No star tripper despite her Desperately Seeking Susan smash, Rosanna Arquette, 25, keeps to a modest Hollywood Hills home with a wood stove and took a mere $400,000 for her next film, 8 Million Ways To Die.
Rock pioneer Bo Diddley, 57, signed away the rights to many of his songs back in the 1950s. Now he performs for as little as $2,500 an appearance and can't afford to keep his own backup band.
England's Alfred the Great died in 899, leaving 10 royal estates, farmland and silver, worth about $270 million in today's prices. It was a peasant's legacy compared with the present occupant of the throne. Queen Elizabeth II, 59, has a government allowance of $5.1 million this year, but her personal worth probably exceeds $2.5 billion—right-o, with a "B." From that she reportedly gets $987,000 in interest—per day.
After 12 years, Chris Evert Lloyd, 31, proved she was still a deuce of a competitor. Her $972,782 in 1985 prize money was second only on the women's tour to 29-year-old Martina Navratilova's take of $1.3 million.
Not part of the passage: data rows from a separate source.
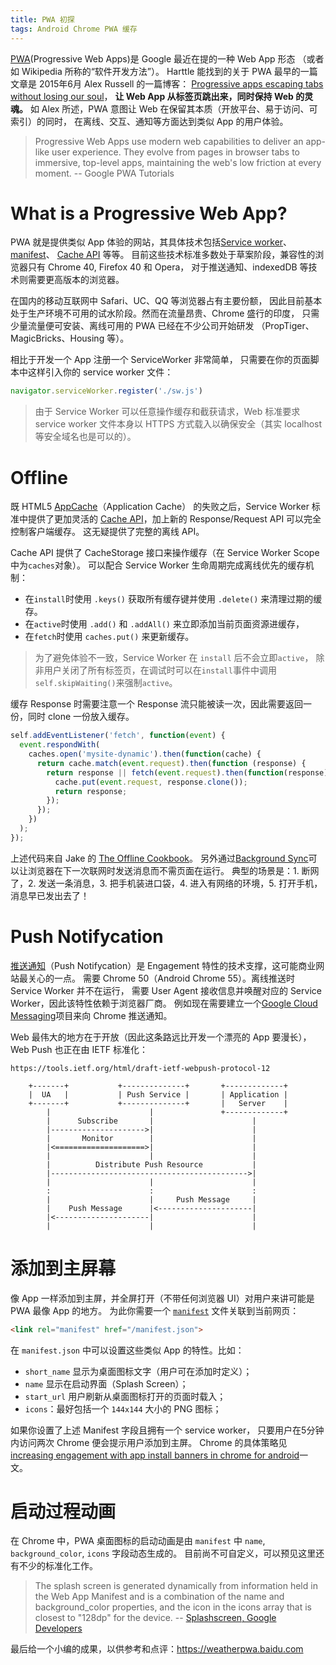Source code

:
 ```yaml
---
title: PWA 初探
tags: Android Chrome PWA 缓存
---
```


[PWA][pwa](Progressive Web Apps)是 Google 最近在提的一种 Web App 形态
（或者如 Wikipedia 所称的“软件开发方法”）。
Harttle 能找到的关于 PWA 最早的一篇文章是 2015年6月 Alex Russell 的一篇博客：
[Progressive apps escaping tabs without losing our soul][alax-pwa]，
**让 Web App 从标签页跳出来，同时保持 Web 的灵魂。**
如 Alex 所述，PWA 意图让 Web 在保留其本质（开放平台、易于访问、可索引）的同时，
在离线、交互、通知等方面达到类似 App 的用户体验。

> Progressive Web Apps use modern web capabilities to deliver an app-like user experience. They evolve from pages in browser tabs to immersive, top-level apps, maintaining the web's low friction at every moment. -- Google PWA Tutorials

# What is a Progressive Web App?

PWA 就是提供类似 App 体验的网站，其具体技术包括[Service worker][service-worker]、[manifest][manifest]、
[Cache API][api-cache] 等等。
目前这些技术标准多数处于草案阶段，兼容性的浏览器只有 Chrome 40, Firefox 40 和 Opera，
对于推送通知、indexedDB 等技术则需要更高版本的浏览器。

在国内的移动互联网中 Safari、UC、QQ 等浏览器占有主要份额，
因此目前基本处于生产环境不可用的试水阶段。然而在流量昂贵、Chrome 盛行的印度，
只需少量流量便可安装、离线可用的 PWA 已经在不少公司开始研发
（PropTiger、MagicBricks、Housing 等）。

相比于开发一个 App 注册一个 ServiceWorker 非常简单，
只需要在你的页面脚本中这样引入你的 service worker 文件：

```javascript
navigator.serviceWorker.register('./sw.js')
```

> 由于 Service Worker 可以任意操作缓存和截获请求，Web 标准要求 service worker 文件本身以 HTTPS 方式载入以确保安全（其实 localhost 等安全域名也是可以的）。

# Offline

既 HTML5 [AppCache][appcache]（Application Cache） 的失败之后，Service Worker 标准中提供了更加灵活的
[Cache API][api-cache]，加上新的 Response/Request API 可以完全控制客户端缓存。
这无疑提供了完整的离线 API。

Cache API 提供了 CacheStorage 接口来操作缓存（在 Service Worker Scope 中为`caches`对象）。
可以配合 Service Worker 生命周期完成离线优先的缓存机制：

* 在`install`时使用 `.keys()` 获取所有缓存键并使用 `.delete()` 来清理过期的缓存。
* 在`active`时使用 `.add()` 和 `.addAll()` 来立即添加当前页面资源进缓存，
* 在`fetch`时使用 `caches.put()` 来更新缓存。

> 为了避免体验不一致，Service Worker 在 `install` 后不会立即`active`，
> 除非用户关闭了所有标签页，在调试时可以在`install`事件中调用`self.skipWaiting()`来强制`active`。

缓存 Response 时需要注意一个 Response 流只能被读一次，因此需要返回一份，同时 clone 一份放入缓存。

```javascript
self.addEventListener('fetch', function(event) {
  event.respondWith(
    caches.open('mysite-dynamic').then(function(cache) {
      return cache.match(event.request).then(function (response) {
        return response || fetch(event.request).then(function(response) {
          cache.put(event.request, response.clone());
          return response;
        });
      });
    })
  );
});
```

上述代码来自 Jake 的 [The Offline Cookbook][offline-cookbook]。
另外通过[Background Sync][bg-sync]可以让浏览器在下一次联网时发送消息而不需页面在运行。
典型的场景是：1. 断网了，2. 发送一条消息，3. 把手机装进口袋，4. 进入有网络的环境，5. 打开手机，消息早已发出去了！

# Push Notifycation

[推送通知][push]（Push Notifycation）是 Engagement 特性的技术支撑，这可能商业网站最关心的一点。
需要 Chrome 50（Android Chrome 55）。离线推送时 Service Worker 并不在运行，
需要 User Agent 接收信息并唤醒对应的 Service Worker，因此该特性依赖于浏览器厂商。
例如现在需要建立一个[Google Cloud Messaging][google-cloud-messaging]项目来向 Chrome 推送通知。

Web 最伟大的地方在于开放（因此这条路远比开发一个漂亮的 App 要漫长），
Web Push 也正在由 IETF 标准化：

```
https://tools.ietf.org/html/draft-ietf-webpush-protocol-12

    +-------+           +--------------+       +-------------+
    |  UA   |           | Push Service |       | Application |
    +-------+           +--------------+       |   Server    |
        |                      |               +-------------+
        |      Subscribe       |                      |
        |--------------------->|                      |
        |       Monitor        |                      |
        |<====================>|                      |
        |                      |                      |
        |          Distribute Push Resource           |
        |-------------------------------------------->|
        |                      |                      |
        :                      :                      :
        |                      |     Push Message     |
        |    Push Message      |<---------------------|
        |<---------------------|                      |
        |                      |                      |
```

# 添加到主屏幕

像 App 一样添加到主屏，并全屏打开（不带任何浏览器 UI）对用户来讲可能是 PWA 最像 App 的地方。
为此你需要一个 [`manifest`][manifest] 文件关联到当前网页：

```html
<link rel="manifest" href="/manifest.json">
```

在 `manifest.json` 中可以设置这些类似 App 的特性。比如：

* `short_name` 显示为桌面图标文字（用户可在添加时定义）；
* `name` 显示在启动界面（Splash Screen）；
* `start_url` 用户刷新从桌面图标打开的页面时载入；
* `icons`：最好包括一个 `144x144` 大小的 PNG 图标；

如果你设置了上述 Manifest 字段且拥有一个 service worker，
只要用户在5分钟内访问两次 Chrome 便会提示用户添加到主屏。
Chrome 的具体策略见
[increasing engagement with app install banners in chrome for android][engagement]一文。

# 启动过程动画

在 Chrome 中，PWA 桌面图标的启动动画是由 `manifest` 中 `name`, `background_color`, `icons` 字段动态生成的。
目前尚不可自定义，可以预见这里还有不少的标准化工作。

> The splash screen is generated dynamically from information held in the Web App Manifest and is a combination of the name and background_color properties, and the icon in the icons array that is closest to "128dp" for the device. -- [Splashscreen, Google Developers][splashscreen]

最后给一个小编的成果，以供参考和点评：<https://weatherpwa.baidu.com>

[pwa]: https://developers.google.com/web/progressive-web-apps/
[alax-pwa]: https://infrequently.org/2015/06/progressive-apps-escaping-tabs-without-losing-our-soul/
[appcache]: https://developer.mozilla.org/zh-CN/docs/Web/HTML/Using_the_application_cache
[api-cache]: https://developer.mozilla.org/zh-CN/docs/Web/API/Cache
[offline-cookbook]: https://jakearchibald.com/2014/offline-cookbook
[push]: https://developers.google.com/web/fundamentals/getting-started/codelabs/push-notifications/
[google-cloud-messaging]: https://developers.google.com/cloud-messaging/
[bg-sync]: https://developers.google.com/web/updates/2015/12/background-sync
[manifest]: https://developer.mozilla.org/en-US/docs/Web/Manifest
[engagement]: https://developers.google.com/web/updates/2015/03/increasing-engagement-with-app-install-banners-in-chrome-for-android
[splashscreen]: https://developers.google.com/web/updates/2015/10/splashscreen
[service-worker]: https://developer.mozilla.org/zh-CN/docs/Web/API/Service_Worker_API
Famine fighter Bob Geldof, 32, helped raise $92 million for Africa with the Live Aid concert and the Band Aid recording, Do They Know It's Christmas? But his fund-raising duties kept him off the rock 'n' roll concert circuit last year and reduced his own earnings to zero.
Even though it paid for her almost $2 million home in Connecticut, 34-year-old Meryl Streep's $3 million for Out of Africa makes her seem out of step. Co-star Robert Redford, 48, waltzed off with $6 million.